## EXERCISE AIM:
Below is a set of records; print all of them exactly as written.

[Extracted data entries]
================================
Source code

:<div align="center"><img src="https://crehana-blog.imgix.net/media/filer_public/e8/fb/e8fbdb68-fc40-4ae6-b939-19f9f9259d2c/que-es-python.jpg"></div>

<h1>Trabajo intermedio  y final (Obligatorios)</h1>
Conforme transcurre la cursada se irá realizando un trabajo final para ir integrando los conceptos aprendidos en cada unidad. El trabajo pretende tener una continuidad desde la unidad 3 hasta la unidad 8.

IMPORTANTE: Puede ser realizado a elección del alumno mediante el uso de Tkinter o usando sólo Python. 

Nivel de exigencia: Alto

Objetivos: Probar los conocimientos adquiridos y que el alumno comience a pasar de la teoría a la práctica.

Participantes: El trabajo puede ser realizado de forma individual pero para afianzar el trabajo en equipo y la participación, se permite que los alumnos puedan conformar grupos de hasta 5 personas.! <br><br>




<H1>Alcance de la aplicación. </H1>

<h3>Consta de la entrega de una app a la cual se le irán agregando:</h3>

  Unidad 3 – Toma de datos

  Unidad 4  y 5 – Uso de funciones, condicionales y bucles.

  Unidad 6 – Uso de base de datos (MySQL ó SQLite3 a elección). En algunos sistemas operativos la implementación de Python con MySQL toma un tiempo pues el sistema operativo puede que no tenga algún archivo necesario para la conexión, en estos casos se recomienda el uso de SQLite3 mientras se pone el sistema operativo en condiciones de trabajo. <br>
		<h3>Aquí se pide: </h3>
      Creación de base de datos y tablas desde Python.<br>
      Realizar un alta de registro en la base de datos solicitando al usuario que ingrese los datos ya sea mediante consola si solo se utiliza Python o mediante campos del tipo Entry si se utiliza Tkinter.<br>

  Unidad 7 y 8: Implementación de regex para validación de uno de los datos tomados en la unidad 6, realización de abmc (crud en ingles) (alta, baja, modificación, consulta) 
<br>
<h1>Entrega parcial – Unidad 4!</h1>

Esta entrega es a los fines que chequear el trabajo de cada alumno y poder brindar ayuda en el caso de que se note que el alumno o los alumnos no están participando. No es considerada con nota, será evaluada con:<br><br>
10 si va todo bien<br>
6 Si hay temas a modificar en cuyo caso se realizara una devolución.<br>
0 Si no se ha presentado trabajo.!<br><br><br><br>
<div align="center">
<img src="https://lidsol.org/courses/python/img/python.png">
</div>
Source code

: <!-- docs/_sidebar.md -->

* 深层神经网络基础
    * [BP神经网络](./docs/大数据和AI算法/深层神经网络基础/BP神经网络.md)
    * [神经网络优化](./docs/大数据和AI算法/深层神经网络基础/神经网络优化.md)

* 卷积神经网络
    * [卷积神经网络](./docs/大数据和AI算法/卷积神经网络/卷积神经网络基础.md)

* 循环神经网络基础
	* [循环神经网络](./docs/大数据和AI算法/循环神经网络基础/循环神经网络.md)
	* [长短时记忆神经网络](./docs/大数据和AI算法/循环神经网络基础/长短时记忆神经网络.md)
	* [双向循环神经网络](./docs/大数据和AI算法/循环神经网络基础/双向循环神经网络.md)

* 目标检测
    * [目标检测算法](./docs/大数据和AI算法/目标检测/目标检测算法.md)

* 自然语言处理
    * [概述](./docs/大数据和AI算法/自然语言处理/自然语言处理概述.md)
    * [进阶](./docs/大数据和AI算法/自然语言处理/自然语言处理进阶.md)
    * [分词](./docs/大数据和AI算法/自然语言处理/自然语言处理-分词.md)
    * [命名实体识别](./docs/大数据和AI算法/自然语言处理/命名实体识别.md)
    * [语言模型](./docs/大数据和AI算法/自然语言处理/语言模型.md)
================================
## SOLUTION:
Source code

:<div align="center"><img src="https://crehana-blog.imgix.net/media/filer_public/e8/fb/e8fbdb68-fc40-4ae6-b939-19f9f9259d2c/que-es-python.jpg"></div>

<h1>Trabajo intermedio  y final (Obligatorios)</h1>
Conforme transcurre la cursada se irá realizando un trabajo final para ir integrando los conceptos aprendidos en cada unidad. El trabajo pretende tener una continuidad desde la unidad 3 hasta la unidad 8.

IMPORTANTE: Puede ser realizado a elección del alumno mediante el uso de Tkinter o usando sólo Python. 

Nivel de exigencia: Alto

Objetivos: Probar los conocimientos adquiridos y que el alumno comience a pasar de la teoría a la práctica.

Participantes: El trabajo puede ser realizado de forma individual pero para afianzar el trabajo en equipo y la participación, se permite que los alumnos puedan conformar grupos de hasta 5 personas.! <br><br>




<H1>Alcance de la aplicación. </H1>

<h3>Consta de la entrega de una app a la cual se le irán agregando:</h3>

  Unidad 3 – Toma de datos

  Unidad 4  y 5 – Uso de funciones, condicionales y bucles.

  Unidad 6 – Uso de base de datos (MySQL ó SQLite3 a elección). En algunos sistemas operativos la implementación de Python con MySQL toma un tiempo pues el sistema operativo puede que no tenga algún archivo necesario para la conexión, en estos casos se recomienda el uso de SQLite3 mientras se pone el sistema operativo en condiciones de trabajo. <br>
		<h3>Aquí se pide: </h3>
      Creación de base de datos y tablas desde Python.<br>
      Realizar un alta de registro en la base de datos solicitando al usuario que ingrese los datos ya sea mediante consola si solo se utiliza Python o mediante campos del tipo Entry si se utiliza Tkinter.<br>

  Unidad 7 y 8: Implementación de regex para validación de uno de los datos tomados en la unidad 6, realización de abmc (crud en ingles) (alta, baja, modificación, consulta) 
<br>
<h1>Entrega parcial – Unidad 4!</h1>

Esta entrega es a los fines que chequear el trabajo de cada alumno y poder brindar ayuda en el caso de que se note que el alumno o los alumnos no están participando. No es considerada con nota, será evaluada con:<br><br>
10 si va todo bien<br>
6 Si hay temas a modificar en cuyo caso se realizara una devolución.<br>
0 Si no se ha presentado trabajo.!<br><br><br><br>
<div align="center">
<img src="https://lidsol.org/courses/python/img/python.png">
</div>
Source code

: <!-- docs/_sidebar.md -->

* 深层神经网络基础
    * [BP神经网络](./docs/大数据和AI算法/深层神经网络基础/BP神经网络.md)
    * [神经网络优化](./docs/大数据和AI算法/深层神经网络基础/神经网络优化.md)

* 卷积神经网络
    * [卷积神经网络](./docs/大数据和AI算法/卷积神经网络/卷积神经网络基础.md)

* 循环神经网络基础
	* [循环神经网络](./docs/大数据和AI算法/循环神经网络基础/循环神经网络.md)
	* [长短时记忆神经网络](./docs/大数据和AI算法/循环神经网络基础/长短时记忆神经网络.md)
	* [双向循环神经网络](./docs/大数据和AI算法/循环神经网络基础/双向循环神经网络.md)

* 目标检测
    * [目标检测算法](./docs/大数据和AI算法/目标检测/目标检测算法.md)

* 自然语言处理
    * [概述](./docs/大数据和AI算法/自然语言处理/自然语言处理概述.md)
    * [进阶](./docs/大数据和AI算法/自然语言处理/自然语言处理进阶.md)
    * [分词](./docs/大数据和AI算法/自然语言处理/自然语言处理-分词.md)
    * [命名实体识别](./docs/大数据和AI算法/自然语言处理/命名实体识别.md)
    * [语言模型](./docs/大数据和AI算法/自然语言处理/语言模型.md)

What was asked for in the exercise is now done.